Un piccolo esercito di lavoratori precari, circa 80.000 persone su 250.000 totali, che si aggiunge ad almeno altri 120.000 docenti supplenti.
Senza considerare le altre decine di migliaia di lavoratori chiamati per le cosiddette supplenze brevi.
A lanciare l’allarme sono, ovviamente, i sindacati: le conseguenze saranno pesanti e le ripercussioni maggiori si avranno nelle amministrazioni scolastiche che si ritroveranno con uno-due unità di personale in meno per istituto.
I rischi sono evidenti: meno sorveglianza negli oltre 10.000 istituti italiani, ma addirittura sono a rischio l’apertura e la chiusura dei plessi scolastici più piccoli e decentrati.
Il regolamento pubblicato ieri sulla Gazzetta ufficiale, comunque, prevede anche una novità: il preside potrà utilizzare personale di ruolo per coprire i posti vacanti. Il risparmio sarebbe assicurato perché al personale spetterebbe al massimo la metà del compenso assegnabile al personale precario. Ai rappresentanti sindacali di ogni istituto spetterà quindi la definizione delle modalità di adozione di questo meccanismo. A farne le spese saranno, in ogni caso, i lavoratori inseriti nelle lunghe liste d’attesa per essere assunti. E difficilmente i sindacati di categoria saranno d’accordo.
Ma intanto le persone che si ritroveranno senza lavoro che faranno? Il 5 agosto scorso il ministero dell’istruzione ha firmato una convenzione con l’Inps che permetterà a circa 16.000 docenti e ad altre migliaia di lavoratori non di ruolo di percepire mensilmente una cifra vicina alla metà dello stipendio. Il provvedimento, però, è slittato a settembre e il rischio è che si inizi l’anno scolastico con una situazione ancora tutta da definire.
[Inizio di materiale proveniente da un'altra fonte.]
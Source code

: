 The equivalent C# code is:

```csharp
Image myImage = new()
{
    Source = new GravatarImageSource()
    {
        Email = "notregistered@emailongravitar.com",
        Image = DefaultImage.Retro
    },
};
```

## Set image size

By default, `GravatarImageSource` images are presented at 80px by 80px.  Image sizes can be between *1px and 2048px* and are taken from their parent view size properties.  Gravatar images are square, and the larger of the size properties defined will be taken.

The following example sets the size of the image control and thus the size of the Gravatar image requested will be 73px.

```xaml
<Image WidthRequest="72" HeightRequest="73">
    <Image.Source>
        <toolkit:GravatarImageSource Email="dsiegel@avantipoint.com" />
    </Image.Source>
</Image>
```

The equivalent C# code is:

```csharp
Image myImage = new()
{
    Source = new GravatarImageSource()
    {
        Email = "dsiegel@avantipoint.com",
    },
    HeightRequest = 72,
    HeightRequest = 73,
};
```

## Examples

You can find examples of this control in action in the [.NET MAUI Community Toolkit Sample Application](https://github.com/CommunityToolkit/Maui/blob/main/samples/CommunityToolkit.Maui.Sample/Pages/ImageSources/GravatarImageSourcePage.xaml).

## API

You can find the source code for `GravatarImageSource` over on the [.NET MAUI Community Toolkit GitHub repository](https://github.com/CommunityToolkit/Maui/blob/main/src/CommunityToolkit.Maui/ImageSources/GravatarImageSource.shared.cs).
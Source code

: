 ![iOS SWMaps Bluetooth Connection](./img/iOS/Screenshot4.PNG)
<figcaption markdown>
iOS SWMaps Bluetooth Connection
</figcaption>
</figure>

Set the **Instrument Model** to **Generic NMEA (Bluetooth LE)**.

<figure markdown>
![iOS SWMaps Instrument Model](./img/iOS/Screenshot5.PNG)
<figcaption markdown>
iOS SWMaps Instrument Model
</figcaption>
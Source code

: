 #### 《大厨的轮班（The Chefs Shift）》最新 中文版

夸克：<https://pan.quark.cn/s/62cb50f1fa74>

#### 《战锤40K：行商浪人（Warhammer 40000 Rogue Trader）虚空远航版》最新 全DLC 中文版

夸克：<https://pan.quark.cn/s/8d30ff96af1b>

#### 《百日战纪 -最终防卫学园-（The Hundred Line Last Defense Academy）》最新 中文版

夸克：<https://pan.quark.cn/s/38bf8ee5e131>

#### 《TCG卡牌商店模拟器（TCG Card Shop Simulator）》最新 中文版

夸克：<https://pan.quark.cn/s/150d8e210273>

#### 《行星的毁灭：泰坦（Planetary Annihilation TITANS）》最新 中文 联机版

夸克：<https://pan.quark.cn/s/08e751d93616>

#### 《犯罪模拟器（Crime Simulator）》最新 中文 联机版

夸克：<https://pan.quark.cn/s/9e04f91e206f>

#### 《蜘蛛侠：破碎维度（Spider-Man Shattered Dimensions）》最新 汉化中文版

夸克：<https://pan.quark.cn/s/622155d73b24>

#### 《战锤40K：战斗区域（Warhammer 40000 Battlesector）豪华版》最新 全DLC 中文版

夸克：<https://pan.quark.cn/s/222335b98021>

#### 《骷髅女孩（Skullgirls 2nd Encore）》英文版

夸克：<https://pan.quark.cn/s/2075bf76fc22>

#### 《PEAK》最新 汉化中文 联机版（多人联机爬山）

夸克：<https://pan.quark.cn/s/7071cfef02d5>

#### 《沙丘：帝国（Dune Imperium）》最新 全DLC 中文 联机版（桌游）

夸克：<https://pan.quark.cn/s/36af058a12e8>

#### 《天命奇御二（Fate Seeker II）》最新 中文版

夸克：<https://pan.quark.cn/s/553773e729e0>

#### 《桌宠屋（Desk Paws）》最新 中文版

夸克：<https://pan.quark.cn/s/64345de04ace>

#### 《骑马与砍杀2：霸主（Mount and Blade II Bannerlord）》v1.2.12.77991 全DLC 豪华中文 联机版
Inoltre, un nodo rimane ancora irrisolto: quello della partecipazione delle regioni attraverso il finanziamento di progetti di sostegno alla didattica che vedrebbero impegnati proprio i lavoratori rimasti senza impiego. Solo un terzo delle regioni avrebbe dato la disponibilità. Questi mini-stipendi potrebbero quindi venire erogati con entità economiche diverse, proprio per i contributi diversi forniti dai governatori.